Source material:

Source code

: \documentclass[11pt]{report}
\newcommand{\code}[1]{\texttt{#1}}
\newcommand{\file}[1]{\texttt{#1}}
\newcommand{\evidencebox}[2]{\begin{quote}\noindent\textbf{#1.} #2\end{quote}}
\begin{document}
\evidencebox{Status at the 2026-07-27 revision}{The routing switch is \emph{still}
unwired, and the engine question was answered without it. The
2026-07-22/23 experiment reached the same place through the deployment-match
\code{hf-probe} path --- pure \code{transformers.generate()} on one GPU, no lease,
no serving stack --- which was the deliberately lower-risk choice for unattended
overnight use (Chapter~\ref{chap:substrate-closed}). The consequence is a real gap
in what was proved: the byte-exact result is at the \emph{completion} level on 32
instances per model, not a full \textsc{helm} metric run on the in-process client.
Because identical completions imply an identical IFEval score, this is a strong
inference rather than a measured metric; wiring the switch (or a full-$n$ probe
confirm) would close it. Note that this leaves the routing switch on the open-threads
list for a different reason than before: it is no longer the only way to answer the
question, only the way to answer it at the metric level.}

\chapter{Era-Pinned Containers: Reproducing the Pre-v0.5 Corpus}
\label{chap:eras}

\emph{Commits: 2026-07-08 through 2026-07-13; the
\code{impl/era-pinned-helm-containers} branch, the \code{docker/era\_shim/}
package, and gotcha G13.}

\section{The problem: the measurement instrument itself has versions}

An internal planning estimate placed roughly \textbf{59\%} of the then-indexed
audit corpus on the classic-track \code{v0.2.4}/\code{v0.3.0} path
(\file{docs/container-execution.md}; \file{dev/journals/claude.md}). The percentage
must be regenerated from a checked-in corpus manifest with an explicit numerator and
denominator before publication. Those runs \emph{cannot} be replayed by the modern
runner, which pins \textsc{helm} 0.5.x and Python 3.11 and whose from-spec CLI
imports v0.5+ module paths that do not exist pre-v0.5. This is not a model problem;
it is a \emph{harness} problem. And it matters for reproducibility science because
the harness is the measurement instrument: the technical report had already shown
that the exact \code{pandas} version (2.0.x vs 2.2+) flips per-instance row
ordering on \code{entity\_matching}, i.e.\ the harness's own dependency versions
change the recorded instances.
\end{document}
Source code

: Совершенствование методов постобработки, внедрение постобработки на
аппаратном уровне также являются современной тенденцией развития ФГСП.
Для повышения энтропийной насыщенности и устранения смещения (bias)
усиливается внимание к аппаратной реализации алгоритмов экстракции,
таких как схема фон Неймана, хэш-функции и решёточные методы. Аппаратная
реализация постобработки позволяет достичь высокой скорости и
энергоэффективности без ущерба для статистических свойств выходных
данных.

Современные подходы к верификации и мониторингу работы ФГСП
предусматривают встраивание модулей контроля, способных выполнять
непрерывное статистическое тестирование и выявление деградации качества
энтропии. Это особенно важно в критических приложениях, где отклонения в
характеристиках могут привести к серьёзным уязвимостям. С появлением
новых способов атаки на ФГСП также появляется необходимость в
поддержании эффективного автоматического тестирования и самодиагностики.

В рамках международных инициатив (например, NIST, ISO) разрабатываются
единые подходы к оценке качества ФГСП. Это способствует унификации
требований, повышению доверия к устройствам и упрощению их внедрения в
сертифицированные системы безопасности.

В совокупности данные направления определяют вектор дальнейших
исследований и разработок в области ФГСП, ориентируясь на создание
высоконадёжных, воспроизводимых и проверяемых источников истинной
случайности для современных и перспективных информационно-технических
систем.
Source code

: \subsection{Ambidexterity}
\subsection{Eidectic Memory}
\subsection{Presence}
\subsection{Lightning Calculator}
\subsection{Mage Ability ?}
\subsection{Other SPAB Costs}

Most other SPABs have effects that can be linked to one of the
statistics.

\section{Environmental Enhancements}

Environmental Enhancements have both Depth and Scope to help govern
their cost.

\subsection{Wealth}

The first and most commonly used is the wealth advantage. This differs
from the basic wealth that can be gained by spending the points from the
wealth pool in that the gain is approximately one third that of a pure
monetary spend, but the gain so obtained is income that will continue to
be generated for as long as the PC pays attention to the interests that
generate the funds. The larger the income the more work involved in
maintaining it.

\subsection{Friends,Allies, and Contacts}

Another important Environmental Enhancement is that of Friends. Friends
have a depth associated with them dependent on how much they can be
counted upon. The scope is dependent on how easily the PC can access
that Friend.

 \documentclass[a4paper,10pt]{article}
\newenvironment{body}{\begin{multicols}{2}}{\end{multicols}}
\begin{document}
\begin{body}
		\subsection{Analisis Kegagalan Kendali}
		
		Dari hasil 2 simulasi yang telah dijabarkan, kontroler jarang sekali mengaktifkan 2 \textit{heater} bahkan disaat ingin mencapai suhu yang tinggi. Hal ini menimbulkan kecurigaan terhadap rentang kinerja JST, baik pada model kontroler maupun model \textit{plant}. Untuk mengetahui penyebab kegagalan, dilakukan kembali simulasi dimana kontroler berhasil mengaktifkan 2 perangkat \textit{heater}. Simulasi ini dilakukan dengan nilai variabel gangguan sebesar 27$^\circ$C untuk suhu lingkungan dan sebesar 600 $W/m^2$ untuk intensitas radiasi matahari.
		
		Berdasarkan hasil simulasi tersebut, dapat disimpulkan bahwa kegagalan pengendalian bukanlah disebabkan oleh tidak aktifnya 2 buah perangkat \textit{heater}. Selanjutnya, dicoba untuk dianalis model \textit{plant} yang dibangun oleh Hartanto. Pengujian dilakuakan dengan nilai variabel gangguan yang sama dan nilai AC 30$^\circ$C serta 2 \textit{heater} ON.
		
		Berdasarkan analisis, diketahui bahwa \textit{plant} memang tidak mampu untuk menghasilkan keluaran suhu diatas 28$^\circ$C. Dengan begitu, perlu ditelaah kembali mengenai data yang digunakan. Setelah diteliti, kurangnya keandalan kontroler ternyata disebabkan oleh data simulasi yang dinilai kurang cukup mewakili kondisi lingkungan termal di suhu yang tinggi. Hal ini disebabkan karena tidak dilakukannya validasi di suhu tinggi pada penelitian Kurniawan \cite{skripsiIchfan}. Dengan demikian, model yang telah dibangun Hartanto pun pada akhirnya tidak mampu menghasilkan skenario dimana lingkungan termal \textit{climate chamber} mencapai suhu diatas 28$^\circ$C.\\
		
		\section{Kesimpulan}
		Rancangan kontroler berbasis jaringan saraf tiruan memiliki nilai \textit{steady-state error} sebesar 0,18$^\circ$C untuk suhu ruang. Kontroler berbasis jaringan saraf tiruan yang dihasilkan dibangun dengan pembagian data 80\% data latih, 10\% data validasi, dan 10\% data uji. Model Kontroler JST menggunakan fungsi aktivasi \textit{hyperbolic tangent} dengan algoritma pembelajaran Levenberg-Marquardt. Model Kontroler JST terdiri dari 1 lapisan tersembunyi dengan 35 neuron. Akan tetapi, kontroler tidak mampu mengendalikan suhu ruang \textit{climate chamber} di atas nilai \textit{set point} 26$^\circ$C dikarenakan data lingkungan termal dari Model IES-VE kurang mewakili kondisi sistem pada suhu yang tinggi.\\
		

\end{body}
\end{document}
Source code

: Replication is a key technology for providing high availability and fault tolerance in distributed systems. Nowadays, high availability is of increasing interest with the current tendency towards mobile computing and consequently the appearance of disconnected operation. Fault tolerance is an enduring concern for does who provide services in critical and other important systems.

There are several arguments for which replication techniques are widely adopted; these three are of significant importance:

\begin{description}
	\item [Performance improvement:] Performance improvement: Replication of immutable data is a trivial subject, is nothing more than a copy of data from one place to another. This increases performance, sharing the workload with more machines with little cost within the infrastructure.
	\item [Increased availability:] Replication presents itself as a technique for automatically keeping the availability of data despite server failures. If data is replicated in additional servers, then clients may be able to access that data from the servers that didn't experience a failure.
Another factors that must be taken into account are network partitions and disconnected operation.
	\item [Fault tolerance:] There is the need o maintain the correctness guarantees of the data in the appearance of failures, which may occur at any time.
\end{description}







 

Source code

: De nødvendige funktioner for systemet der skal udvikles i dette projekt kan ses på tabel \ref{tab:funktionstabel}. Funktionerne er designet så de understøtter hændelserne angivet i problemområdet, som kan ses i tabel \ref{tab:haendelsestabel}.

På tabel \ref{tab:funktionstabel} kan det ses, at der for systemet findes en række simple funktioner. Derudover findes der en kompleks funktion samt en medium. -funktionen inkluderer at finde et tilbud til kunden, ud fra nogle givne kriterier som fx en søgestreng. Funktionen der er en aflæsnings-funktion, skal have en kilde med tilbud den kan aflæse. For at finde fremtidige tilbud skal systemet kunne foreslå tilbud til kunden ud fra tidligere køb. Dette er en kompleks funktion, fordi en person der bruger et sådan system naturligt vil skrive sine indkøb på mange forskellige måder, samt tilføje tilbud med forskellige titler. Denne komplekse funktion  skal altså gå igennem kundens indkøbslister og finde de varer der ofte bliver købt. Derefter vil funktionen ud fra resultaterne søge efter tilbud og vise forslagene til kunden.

Exercise description: What is asked for is an exact copy of the lines above from the one containing "no serving stack" through the one containing "Because identical completions", and only those.

Exercise output:
no serving stack --- which was the deliberately lower-risk choice for unattended
overnight use (Chapter~\ref{chap:substrate-closed}). The consequence is a real gap
in what was proved: the byte-exact result is at the \emph{completion} level on 32
instances per model, not a full \textsc{helm} metric run on the in-process client.
Because identical completions imply an identical IFEval score, this is a strong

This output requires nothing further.